▶ Instructions to follow
Once you have read the data below, write it all out exactly.
[Data to process]
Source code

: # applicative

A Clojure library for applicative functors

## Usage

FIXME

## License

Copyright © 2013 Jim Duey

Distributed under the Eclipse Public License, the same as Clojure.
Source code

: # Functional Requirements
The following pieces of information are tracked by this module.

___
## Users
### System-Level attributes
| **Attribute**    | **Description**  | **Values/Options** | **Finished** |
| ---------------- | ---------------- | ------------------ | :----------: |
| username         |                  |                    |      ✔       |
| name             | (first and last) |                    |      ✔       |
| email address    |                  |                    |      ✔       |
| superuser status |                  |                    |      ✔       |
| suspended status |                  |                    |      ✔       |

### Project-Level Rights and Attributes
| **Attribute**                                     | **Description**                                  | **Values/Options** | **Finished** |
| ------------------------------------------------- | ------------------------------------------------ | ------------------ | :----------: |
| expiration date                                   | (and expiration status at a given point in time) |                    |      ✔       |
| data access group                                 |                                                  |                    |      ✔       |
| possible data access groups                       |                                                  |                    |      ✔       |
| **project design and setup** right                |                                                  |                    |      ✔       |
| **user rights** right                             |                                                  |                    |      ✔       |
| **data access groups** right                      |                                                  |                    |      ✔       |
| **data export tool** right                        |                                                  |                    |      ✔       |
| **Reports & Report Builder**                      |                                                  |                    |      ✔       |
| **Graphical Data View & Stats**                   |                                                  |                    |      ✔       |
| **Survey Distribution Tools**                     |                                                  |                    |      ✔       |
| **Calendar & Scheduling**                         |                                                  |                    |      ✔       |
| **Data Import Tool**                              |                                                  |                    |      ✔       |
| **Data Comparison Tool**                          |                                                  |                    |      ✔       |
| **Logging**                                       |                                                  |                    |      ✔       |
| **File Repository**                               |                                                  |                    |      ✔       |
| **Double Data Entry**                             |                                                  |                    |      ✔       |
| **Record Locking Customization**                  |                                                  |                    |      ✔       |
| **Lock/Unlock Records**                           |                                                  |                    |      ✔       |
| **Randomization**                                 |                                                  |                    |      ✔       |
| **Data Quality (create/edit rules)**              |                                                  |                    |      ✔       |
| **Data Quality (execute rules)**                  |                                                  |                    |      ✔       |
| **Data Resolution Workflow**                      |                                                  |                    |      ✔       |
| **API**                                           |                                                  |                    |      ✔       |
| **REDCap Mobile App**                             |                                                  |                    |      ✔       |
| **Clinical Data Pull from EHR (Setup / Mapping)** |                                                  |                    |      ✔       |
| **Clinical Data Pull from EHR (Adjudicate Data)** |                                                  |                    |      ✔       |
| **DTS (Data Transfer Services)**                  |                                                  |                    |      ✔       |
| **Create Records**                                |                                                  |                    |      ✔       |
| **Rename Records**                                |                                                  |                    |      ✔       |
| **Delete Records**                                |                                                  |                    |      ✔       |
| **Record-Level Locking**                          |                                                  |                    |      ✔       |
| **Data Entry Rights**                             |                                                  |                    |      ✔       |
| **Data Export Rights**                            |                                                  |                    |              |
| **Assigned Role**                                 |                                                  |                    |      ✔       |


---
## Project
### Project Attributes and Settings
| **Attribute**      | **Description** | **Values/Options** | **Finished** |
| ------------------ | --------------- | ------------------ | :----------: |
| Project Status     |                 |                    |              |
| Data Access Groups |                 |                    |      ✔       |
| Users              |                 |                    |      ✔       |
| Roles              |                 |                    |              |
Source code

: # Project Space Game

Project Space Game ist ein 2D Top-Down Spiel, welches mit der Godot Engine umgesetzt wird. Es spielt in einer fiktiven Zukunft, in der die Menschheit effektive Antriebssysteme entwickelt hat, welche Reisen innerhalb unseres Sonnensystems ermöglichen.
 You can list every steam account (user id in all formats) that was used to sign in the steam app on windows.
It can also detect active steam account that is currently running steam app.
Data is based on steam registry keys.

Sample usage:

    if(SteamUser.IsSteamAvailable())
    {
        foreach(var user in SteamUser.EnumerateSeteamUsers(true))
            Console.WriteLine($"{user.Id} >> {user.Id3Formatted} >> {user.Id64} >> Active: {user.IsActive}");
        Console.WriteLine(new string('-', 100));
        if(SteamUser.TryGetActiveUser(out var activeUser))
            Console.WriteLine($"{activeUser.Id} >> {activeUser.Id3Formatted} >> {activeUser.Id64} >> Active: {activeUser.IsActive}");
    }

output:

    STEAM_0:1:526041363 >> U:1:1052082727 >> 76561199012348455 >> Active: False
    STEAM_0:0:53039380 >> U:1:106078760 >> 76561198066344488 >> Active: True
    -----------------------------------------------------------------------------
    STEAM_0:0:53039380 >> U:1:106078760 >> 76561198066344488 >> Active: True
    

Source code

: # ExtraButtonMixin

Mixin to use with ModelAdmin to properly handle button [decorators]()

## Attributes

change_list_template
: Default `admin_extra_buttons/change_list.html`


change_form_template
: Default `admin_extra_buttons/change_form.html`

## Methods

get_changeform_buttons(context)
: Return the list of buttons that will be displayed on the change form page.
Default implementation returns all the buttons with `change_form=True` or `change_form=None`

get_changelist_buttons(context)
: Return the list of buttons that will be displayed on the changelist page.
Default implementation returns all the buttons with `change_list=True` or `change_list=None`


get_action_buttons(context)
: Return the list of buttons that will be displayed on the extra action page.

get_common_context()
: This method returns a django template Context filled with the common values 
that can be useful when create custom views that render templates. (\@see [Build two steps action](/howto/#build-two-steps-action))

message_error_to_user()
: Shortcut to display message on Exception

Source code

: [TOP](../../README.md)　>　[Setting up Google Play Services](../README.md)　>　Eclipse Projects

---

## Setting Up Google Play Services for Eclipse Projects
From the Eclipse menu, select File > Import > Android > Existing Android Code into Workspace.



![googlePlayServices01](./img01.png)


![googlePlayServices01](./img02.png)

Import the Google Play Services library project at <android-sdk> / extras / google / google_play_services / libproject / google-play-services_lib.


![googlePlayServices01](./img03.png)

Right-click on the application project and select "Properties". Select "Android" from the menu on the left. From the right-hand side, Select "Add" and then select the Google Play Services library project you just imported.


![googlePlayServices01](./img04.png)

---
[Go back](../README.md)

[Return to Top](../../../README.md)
[/Data to process]
▶ Expected answer
Source code

: # applicative

A Clojure library for applicative functors

## Usage

FIXME

## License

Copyright © 2013 Jim Duey

Distributed under the Eclipse Public License, the same as Clojure.
Source code

: # Functional Requirements
The following pieces of information are tracked by this module.

___
## Users
### System-Level attributes
| **Attribute**    | **Description**  | **Values/Options** | **Finished** |
| ---------------- | ---------------- | ------------------ | :----------: |
| username         |                  |                    |      ✔       |
| name             | (first and last) |                    |      ✔       |
| email address    |                  |                    |      ✔       |
| superuser status |                  |                    |      ✔       |
| suspended status |                  |                    |      ✔       |

### Project-Level Rights and Attributes
| **Attribute**                                     | **Description**                                  | **Values/Options** | **Finished** |
| ------------------------------------------------- | ------------------------------------------------ | ------------------ | :----------: |
| expiration date                                   | (and expiration status at a given point in time) |                    |      ✔       |
| data access group                                 |                                                  |                    |      ✔       |
| possible data access groups                       |                                                  |                    |      ✔       |
| **project design and setup** right                |                                                  |                    |      ✔       |
| **user rights** right                             |                                                  |                    |      ✔       |
| **data access groups** right                      |                                                  |                    |      ✔       |
| **data export tool** right                        |                                                  |                    |      ✔       |
| **Reports & Report Builder**                      |                                                  |                    |      ✔       |
| **Graphical Data View & Stats**                   |                                                  |                    |      ✔       |
| **Survey Distribution Tools**                     |                                                  |                    |      ✔       |
| **Calendar & Scheduling**                         |                                                  |                    |      ✔       |
| **Data Import Tool**                              |                                                  |                    |      ✔       |
| **Data Comparison Tool**                          |                                                  |                    |      ✔       |
| **Logging**                                       |                                                  |                    |      ✔       |
| **File Repository**                               |                                                  |                    |      ✔       |
| **Double Data Entry**                             |                                                  |                    |      ✔       |
| **Record Locking Customization**                  |                                                  |                    |      ✔       |
| **Lock/Unlock Records**                           |                                                  |                    |      ✔       |
| **Randomization**                                 |                                                  |                    |      ✔       |
| **Data Quality (create/edit rules)**              |                                                  |                    |      ✔       |
| **Data Quality (execute rules)**                  |                                                  |                    |      ✔       |
| **Data Resolution Workflow**                      |                                                  |                    |      ✔       |
| **API**                                           |                                                  |                    |      ✔       |
| **REDCap Mobile App**                             |                                                  |                    |      ✔       |
| **Clinical Data Pull from EHR (Setup / Mapping)** |                                                  |                    |      ✔       |
| **Clinical Data Pull from EHR (Adjudicate Data)** |                                                  |                    |      ✔       |
| **DTS (Data Transfer Services)**                  |                                                  |                    |      ✔       |
| **Create Records**                                |                                                  |                    |      ✔       |
| **Rename Records**                                |                                                  |                    |      ✔       |
| **Delete Records**                                |                                                  |                    |      ✔       |
| **Record-Level Locking**                          |                                                  |                    |      ✔       |
| **Data Entry Rights**                             |                                                  |                    |      ✔       |
| **Data Export Rights**                            |                                                  |                    |              |
| **Assigned Role**                                 |                                                  |                    |      ✔       |


---
## Project
### Project Attributes and Settings
| **Attribute**      | **Description** | **Values/Options** | **Finished** |
| ------------------ | --------------- | ------------------ | :----------: |
| Project Status     |                 |                    |              |
| Data Access Groups |                 |                    |      ✔       |
| Users              |                 |                    |      ✔       |
| Roles              |                 |                    |              |
Source code

: # Project Space Game

Project Space Game ist ein 2D Top-Down Spiel, welches mit der Godot Engine umgesetzt wird. Es spielt in einer fiktiven Zukunft, in der die Menschheit effektive Antriebssysteme entwickelt hat, welche Reisen innerhalb unseres Sonnensystems ermöglichen.
 You can list every steam account (user id in all formats) that was used to sign in the steam app on windows.
It can also detect active steam account that is currently running steam app.
Data is based on steam registry keys.

Sample usage:

    if(SteamUser.IsSteamAvailable())
    {
        foreach(var user in SteamUser.EnumerateSeteamUsers(true))
            Console.WriteLine($"{user.Id} >> {user.Id3Formatted} >> {user.Id64} >> Active: {user.IsActive}");
        Console.WriteLine(new string('-', 100));
        if(SteamUser.TryGetActiveUser(out var activeUser))
            Console.WriteLine($"{activeUser.Id} >> {activeUser.Id3Formatted} >> {activeUser.Id64} >> Active: {activeUser.IsActive}");
    }

output:

    STEAM_0:1:526041363 >> U:1:1052082727 >> 76561199012348455 >> Active: False
    STEAM_0:0:53039380 >> U:1:106078760 >> 76561198066344488 >> Active: True
    -----------------------------------------------------------------------------
    STEAM_0:0:53039380 >> U:1:106078760 >> 76561198066344488 >> Active: True
    

Source code

: # ExtraButtonMixin

Mixin to use with ModelAdmin to properly handle button [decorators]()

## Attributes

change_list_template
: Default `admin_extra_buttons/change_list.html`


change_form_template
: Default `admin_extra_buttons/change_form.html`

## Methods

get_changeform_buttons(context)
: Return the list of buttons that will be displayed on the change form page.
Default implementation returns all the buttons with `change_form=True` or `change_form=None`

get_changelist_buttons(context)
: Return the list of buttons that will be displayed on the changelist page.
Default implementation returns all the buttons with `change_list=True` or `change_list=None`


get_action_buttons(context)
: Return the list of buttons that will be displayed on the extra action page.

get_common_context()
: This method returns a django template Context filled with the common values 
that can be useful when create custom views that render templates. (\@see [Build two steps action](/howto/#build-two-steps-action))

message_error_to_user()
: Shortcut to display message on Exception

Source code

: [TOP](../../README.md)　>　[Setting up Google Play Services](../README.md)　>　Eclipse Projects

---

## Setting Up Google Play Services for Eclipse Projects
From the Eclipse menu, select File > Import > Android > Existing Android Code into Workspace.



![googlePlayServices01](./img01.png)


![googlePlayServices01](./img02.png)

Import the Google Play Services library project at <android-sdk> / extras / google / google_play_services / libproject / google-play-services_lib.


![googlePlayServices01](./img03.png)

Right-click on the application project and select "Properties". Select "Android" from the menu on the left. From the right-hand side, Select "Add" and then select the Google Play Services library project you just imported.


![googlePlayServices01](./img04.png)

---
[Go back](../README.md)

[Return to Top](../../../README.md)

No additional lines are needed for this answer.